楼主可以只创建一个全局HBaseConfiguration就可以了,这样就不会重复 ...

按照您说得试了一下,创建HTable也用第一次创建的HBaseConfiguration,但是还会报Task not serialization
[mw_shl_code=scala,true]import org.apache.hadoop.hbase.HBaseConfiguration
import org.apache.hadoop.hbase.client.{Put, HTable}
import org.apache.hadoop.hbase.mapreduce.TableInputFormat
import org.apache.spark.{SparkContext, SparkConf}

/**
  * Created by CMDI-W on 2016/2/29.
  */
object WriteHbase {
  def main(args: Array[String]) {

    val conf = new SparkConf().setAppName("WriteHbase")
    val sc = new SparkContext(conf)
    //val outputFile = args(0)

    val getTableName = "TestTable"
    val putTableName = "TestTableOut"
    val configuration = HBaseConfiguration.create()

    configuration.set(TableInputFormat.INPUT_TABLE, getTableName)  //设定表名

    val hBaseRDD = sc.newAPIHadoopRDD(configuration, classOf[TableInputFormat],
      classOf[org.apache.hadoop.hbase.io.ImmutableBytesWritable],
      classOf[org.apache.hadoop.hbase.client.Result])

    val resultRDD = hBaseRDD.map(tuple => tuple._2)

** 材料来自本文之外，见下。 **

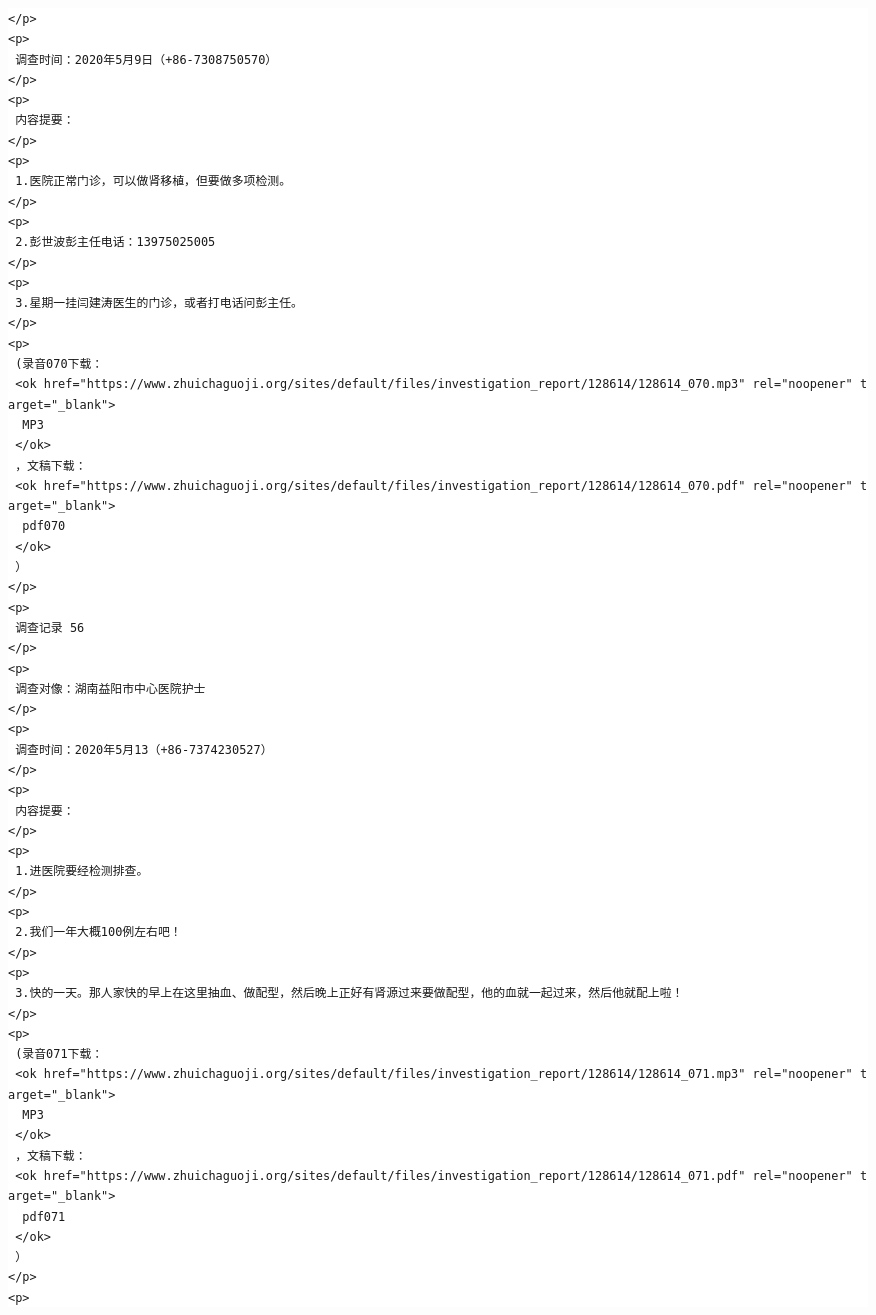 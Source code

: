     </p>
    <p>
     调查时间：2020年5月9日（+86-7308750570）
    </p>
    <p>
     内容提要：
    </p>
    <p>
     1.医院正常门诊，可以做肾移植，但要做多项检测。
    </p>
    <p>
     2.彭世波彭主任电话：13975025005
    </p>
    <p>
     3.星期一挂闫建涛医生的门诊，或者打电话问彭主任。
    </p>
    <p>
     (录音070下载：
     <ok href="https://www.zhuichaguoji.org/sites/default/files/investigation_report/128614/128614_070.mp3" rel="noopener" target="_blank">
      MP3
     </ok>
     ，文稿下载：
     <ok href="https://www.zhuichaguoji.org/sites/default/files/investigation_report/128614/128614_070.pdf" rel="noopener" target="_blank">
      pdf070
     </ok>
     ）
    </p>
    <p>
     调查记录 56
    </p>
    <p>
     调查对像：湖南益阳市中心医院护士
    </p>
    <p>
     调查时间：2020年5月13（+86-7374230527）
    </p>
    <p>
     内容提要：
    </p>
    <p>
     1.进医院要经检测排查。
    </p>
    <p>
     2.我们一年大概100例左右吧！
    </p>
    <p>
     3.快的一天。那人家快的早上在这里抽血、做配型，然后晚上正好有肾源过来要做配型，他的血就一起过来，然后他就配上啦！
    </p>
    <p>
     (录音071下载：
     <ok href="https://www.zhuichaguoji.org/sites/default/files/investigation_report/128614/128614_071.mp3" rel="noopener" target="_blank">
      MP3
     </ok>
     ，文稿下载：
     <ok href="https://www.zhuichaguoji.org/sites/default/files/investigation_report/128614/128614_071.pdf" rel="noopener" target="_blank">
      pdf071
     </ok>
     ）
    </p>
    <p>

    val arrayRDD = resultRDD.map( res => res.raw() )    //将Result类型转换为Array类型

    val columnRDD = arrayRDD.map (
      res => res.map(
        arr => {
          val rowName = new String(arr.getRow);          //取出rowName,columnName,value
          (rowName, List(( new String (arr.getQualifier) , new String(arr.getValue))))
        }

      )
    )

     val t = columnRDD.map(res => res.reduce{ (x,y) => (x._1,x._2++y._2)}).persist()




    t.foreachPartition(
      iter => {
        //val hbaseConf = HBaseConfiguration.create();
        //val hBaseTable = new HTable(hbaseConf,putTableName);
        val hBaseTable = new HTable(configuration,putTableName);
        iter.foreach(
          tuple => {
            val put = new Put(tuple._1.getBytes());
            val result = tuple._2;
            for( i <- result.indices){
              put.add("PM".getBytes(), result(i)._1.getBytes(), result(i)._2.getBytes())
            }
            hBaseTable.put(put)
          }
        )
      }
    )

    System.exit(0)
  }
}[/mw_shl_code]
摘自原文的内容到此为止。